Records appear below. Give all of them again, exactly.

:::::

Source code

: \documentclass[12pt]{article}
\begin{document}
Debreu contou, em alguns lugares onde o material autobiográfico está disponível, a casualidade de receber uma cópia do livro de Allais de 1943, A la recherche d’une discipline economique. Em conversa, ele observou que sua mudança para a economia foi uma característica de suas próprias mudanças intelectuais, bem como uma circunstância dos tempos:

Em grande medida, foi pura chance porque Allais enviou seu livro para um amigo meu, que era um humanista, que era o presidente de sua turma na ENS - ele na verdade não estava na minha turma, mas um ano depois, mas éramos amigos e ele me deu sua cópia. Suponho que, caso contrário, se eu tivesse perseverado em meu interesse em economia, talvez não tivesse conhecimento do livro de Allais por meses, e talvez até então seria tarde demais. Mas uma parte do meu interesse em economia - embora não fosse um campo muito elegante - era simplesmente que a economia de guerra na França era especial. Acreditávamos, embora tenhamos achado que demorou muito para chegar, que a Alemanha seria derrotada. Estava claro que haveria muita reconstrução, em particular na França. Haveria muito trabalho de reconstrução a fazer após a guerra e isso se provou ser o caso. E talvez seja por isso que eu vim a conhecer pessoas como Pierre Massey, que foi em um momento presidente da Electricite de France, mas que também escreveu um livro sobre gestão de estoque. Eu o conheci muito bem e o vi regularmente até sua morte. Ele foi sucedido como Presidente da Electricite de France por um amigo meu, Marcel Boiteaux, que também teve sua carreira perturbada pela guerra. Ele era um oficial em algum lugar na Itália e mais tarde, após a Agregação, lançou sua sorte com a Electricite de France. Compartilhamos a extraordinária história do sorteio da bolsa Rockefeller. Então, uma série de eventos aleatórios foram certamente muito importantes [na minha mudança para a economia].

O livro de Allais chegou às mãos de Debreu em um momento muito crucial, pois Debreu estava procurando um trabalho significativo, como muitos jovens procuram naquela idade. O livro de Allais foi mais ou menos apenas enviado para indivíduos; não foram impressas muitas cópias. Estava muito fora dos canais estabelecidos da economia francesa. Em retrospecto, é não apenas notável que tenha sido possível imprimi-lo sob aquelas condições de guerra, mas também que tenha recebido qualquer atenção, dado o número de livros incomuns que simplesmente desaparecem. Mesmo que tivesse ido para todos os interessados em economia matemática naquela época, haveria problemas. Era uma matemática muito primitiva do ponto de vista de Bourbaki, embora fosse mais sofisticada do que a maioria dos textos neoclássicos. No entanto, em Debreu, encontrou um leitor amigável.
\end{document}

:::::

Exercise result ▸
Source code

: \documentclass[12pt]{article}
\begin{document}
Debreu contou, em alguns lugares onde o material autobiográfico está disponível, a casualidade de receber uma cópia do livro de Allais de 1943, A la recherche d’une discipline economique. Em conversa, ele observou que sua mudança para a economia foi uma característica de suas próprias mudanças intelectuais, bem como uma circunstância dos tempos:

Em grande medida, foi pura chance porque Allais enviou seu livro para um amigo meu, que era um humanista, que era o presidente de sua turma na ENS - ele na verdade não estava na minha turma, mas um ano depois, mas éramos amigos e ele me deu sua cópia. Suponho que, caso contrário, se eu tivesse perseverado em meu interesse em economia, talvez não tivesse conhecimento do livro de Allais por meses, e talvez até então seria tarde demais. Mas uma parte do meu interesse em economia - embora não fosse um campo muito elegante - era simplesmente que a economia de guerra na França era especial. Acreditávamos, embora tenhamos achado que demorou muito para chegar, que a Alemanha seria derrotada. Estava claro que haveria muita reconstrução, em particular na França. Haveria muito trabalho de reconstrução a fazer após a guerra e isso se provou ser o caso. E talvez seja por isso que eu vim a conhecer pessoas como Pierre Massey, que foi em um momento presidente da Electricite de France, mas que também escreveu um livro sobre gestão de estoque. Eu o conheci muito bem e o vi regularmente até sua morte. Ele foi sucedido como Presidente da Electricite de France por um amigo meu, Marcel Boiteaux, que também teve sua carreira perturbada pela guerra. Ele era um oficial em algum lugar na Itália e mais tarde, após a Agregação, lançou sua sorte com a Electricite de France. Compartilhamos a extraordinária história do sorteio da bolsa Rockefeller. Então, uma série de eventos aleatórios foram certamente muito importantes [na minha mudança para a economia].

O livro de Allais chegou às mãos de Debreu em um momento muito crucial, pois Debreu estava procurando um trabalho significativo, como muitos jovens procuram naquela idade. O livro de Allais foi mais ou menos apenas enviado para indivíduos; não foram impressas muitas cópias. Estava muito fora dos canais estabelecidos da economia francesa. Em retrospecto, é não apenas notável que tenha sido possível imprimi-lo sob aquelas condições de guerra, mas também que tenha recebido qualquer atenção, dado o número de livros incomuns que simplesmente desaparecem. Mesmo que tivesse ido para todos os interessados em economia matemática naquela época, haveria problemas. Era uma matemática muito primitiva do ponto de vista de Bourbaki, embora fosse mais sofisticada do que a maioria dos textos neoclássicos. No entanto, em Debreu, encontrou um leitor amigável.
\end{document}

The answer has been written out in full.